Please find below inspiring stories from Ecuador and Hawaii as well as Shinnyo‑en’s significant efforts to aid the United Nations.

United Nations World Food Programme and United Nation Refugee Agency

COVID-19 has disrupted the lives of billions across the globe, and the United Nations has been at the forefront of the outbreak supporting the world’s most vulnerable populations.

In May, Shinnyo‑en donated 5 million yen each to the United Nations World Food Programme (WFP) and the United Nations Refugee Agency (UNHCR) in support of those severely affected by the global spread of the virus.

The United Nations World Food Programme (WFP) says the fallout from COVID-19 means it must feed the most people in its history—nearly 140 million. UNWFP is providing food aid to replace school meals for children in areas of the world where schools have been closed, such as distributing food to-go and providing food vouchers, and transporting medical supplies such as masks and thermometers, as well as deploying humanitarian aid staff across Africa.

The United Nations Foundation—UNHCR, the UN Refugee Agency, reports that refugees around the world are even more vulnerable than ever amid the pandemic crisis. Many refugees and internally displaced persons who have been forced to flee their homes due to persecution, conflict or violence are hosted in areas with weak health and sanitation systems. UNHCR has been conducting emergency relief activities like providing hygiene products, such as clean water and soap to prevent new coronavirus infections in vulnerable populations, temporary shelter to alleviate overcrowding, a response to protect isolated children, and cash transfers to prevent the economic impact of the situation from worsening.


The New York Times reported in April that Ecuador’s toll during the coronavirus outbreak is one of the worst in the world, leaving the developing country devastated.

On July 8th Reverend Kenji Miyazawa visited The Embassy of Ecuador in Tokyo to present a donation of $10,000 dollars for vulnerable families facing hardships due to COVID-19. Ecuador’s Ambassador HE Jaime Barberis thanked Shinnyo‑en for the solidarity with his country and support for Ecuadorian families

For nearly two decades, Shinnyo‑en has been there for Ecuador when help was needed most, including relief efforts following the devastating earthquake of 2016.

The Shinnyo‑en donation was sent directly to the “Lend a Hand Without Shaking” program which supplies baskets of food that are donated and delivered to families in need.  The effort is supported by supermarket chains in Ecuador and delivered with the help of the police and armed forces.


Shinnyo‑en Hawaii has a long and thoughtful history with the Hawaiian Islands. The annual Shinnyo Lantern Floating Hawaii ceremony has taken place every Memorial Day since 1999, becoming a tradition for the community. This year it was held virtually due to the pandemic.

Hawaii is not only dealing with a surge of COVID-19 cases but also Hurricane Douglas which recently passed dangerously close to the islands.

Despite this, Shinnyo‑en practitioners in Hawaii have been busy helping their neighbors by supporting local organizations engaged in COVID-19 relief efforts including Child and Family Service and The Institute for Human Services (IHS). 

Child and Family Service has been servicing Hawaii since 1899.  Child & Family Service (CFS) works to strengthen families and foster the healthy development of children. They serve children, teens, and adults in addressing abuse, neglect, and other life crises through parent education, family counseling, and therapeutic support services. They also serve elders and those who care for them through caregiver programs and respite and family support.

During the COVID-19 crisis, CFS is providing their community with important information and resources for Hawaii’s most vulnerable.

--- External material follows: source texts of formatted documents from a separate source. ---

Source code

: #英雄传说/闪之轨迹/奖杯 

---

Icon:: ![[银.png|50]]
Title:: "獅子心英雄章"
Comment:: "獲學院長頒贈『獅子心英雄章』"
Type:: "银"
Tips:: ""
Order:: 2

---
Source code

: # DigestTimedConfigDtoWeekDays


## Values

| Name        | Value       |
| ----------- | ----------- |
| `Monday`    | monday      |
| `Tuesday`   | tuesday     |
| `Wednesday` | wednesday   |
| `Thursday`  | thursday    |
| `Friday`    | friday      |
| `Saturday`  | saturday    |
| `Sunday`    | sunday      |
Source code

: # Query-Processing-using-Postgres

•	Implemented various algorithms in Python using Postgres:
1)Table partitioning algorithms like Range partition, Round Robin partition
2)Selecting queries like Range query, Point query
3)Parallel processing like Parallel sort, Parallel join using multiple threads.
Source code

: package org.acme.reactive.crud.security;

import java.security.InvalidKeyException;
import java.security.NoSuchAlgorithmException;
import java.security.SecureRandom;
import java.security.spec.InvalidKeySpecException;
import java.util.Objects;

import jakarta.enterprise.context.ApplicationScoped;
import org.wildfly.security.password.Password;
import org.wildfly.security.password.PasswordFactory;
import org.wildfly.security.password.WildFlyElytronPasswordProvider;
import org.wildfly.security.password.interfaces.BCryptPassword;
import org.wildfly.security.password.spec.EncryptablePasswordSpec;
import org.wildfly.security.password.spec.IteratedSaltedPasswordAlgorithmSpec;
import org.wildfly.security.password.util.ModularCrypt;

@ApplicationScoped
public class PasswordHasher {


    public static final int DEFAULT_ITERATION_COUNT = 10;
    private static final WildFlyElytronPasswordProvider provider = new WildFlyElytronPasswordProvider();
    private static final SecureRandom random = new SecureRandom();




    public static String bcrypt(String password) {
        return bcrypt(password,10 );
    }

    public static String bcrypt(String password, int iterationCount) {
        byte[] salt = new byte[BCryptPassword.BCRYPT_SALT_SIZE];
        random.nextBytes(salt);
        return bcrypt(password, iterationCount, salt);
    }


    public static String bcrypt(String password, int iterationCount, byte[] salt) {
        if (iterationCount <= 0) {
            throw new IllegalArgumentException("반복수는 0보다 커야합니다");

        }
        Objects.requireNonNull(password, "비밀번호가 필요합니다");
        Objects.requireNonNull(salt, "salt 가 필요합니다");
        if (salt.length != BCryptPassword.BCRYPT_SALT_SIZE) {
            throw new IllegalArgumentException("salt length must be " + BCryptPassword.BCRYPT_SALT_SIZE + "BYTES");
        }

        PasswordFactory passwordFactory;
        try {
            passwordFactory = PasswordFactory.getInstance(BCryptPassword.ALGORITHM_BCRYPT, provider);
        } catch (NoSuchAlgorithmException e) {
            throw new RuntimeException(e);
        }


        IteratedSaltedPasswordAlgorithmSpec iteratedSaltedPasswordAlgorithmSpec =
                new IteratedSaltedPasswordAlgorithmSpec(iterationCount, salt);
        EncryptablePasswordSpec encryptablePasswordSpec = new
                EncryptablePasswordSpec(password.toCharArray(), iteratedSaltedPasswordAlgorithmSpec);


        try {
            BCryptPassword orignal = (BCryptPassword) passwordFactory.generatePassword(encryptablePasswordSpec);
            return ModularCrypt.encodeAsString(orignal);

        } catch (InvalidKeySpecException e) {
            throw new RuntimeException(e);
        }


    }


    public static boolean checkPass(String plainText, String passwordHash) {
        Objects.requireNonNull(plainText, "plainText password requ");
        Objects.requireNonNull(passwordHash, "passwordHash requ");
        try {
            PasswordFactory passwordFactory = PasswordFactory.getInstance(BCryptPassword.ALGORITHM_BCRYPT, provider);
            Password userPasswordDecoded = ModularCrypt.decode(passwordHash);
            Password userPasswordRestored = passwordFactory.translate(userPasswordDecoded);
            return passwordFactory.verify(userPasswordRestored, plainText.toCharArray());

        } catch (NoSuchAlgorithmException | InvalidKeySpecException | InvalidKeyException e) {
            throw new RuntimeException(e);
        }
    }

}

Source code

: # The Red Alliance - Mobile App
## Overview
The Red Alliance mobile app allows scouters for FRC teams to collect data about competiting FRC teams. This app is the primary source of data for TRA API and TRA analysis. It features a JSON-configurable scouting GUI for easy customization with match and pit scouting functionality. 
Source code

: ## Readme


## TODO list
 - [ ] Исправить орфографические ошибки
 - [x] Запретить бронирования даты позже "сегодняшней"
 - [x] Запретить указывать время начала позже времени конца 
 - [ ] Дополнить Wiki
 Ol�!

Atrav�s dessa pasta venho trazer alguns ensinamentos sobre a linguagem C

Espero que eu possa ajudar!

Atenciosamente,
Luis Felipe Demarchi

The Institute for Human Services (IHS)  is the oldest, largest, and most comprehensive human services agency focused exclusively on ending and preventing homelessness in Hawaii. They work to empower homeless people with hope, dignity, and confidence to access and sustain an affordable home, as well as other services for the most at-risk communities.

Since the COVID-19 pandemic, HIS has been an important resource for people experiencing housing and job insecurities due to COVID-19 layoffs, furloughs, and other hardships.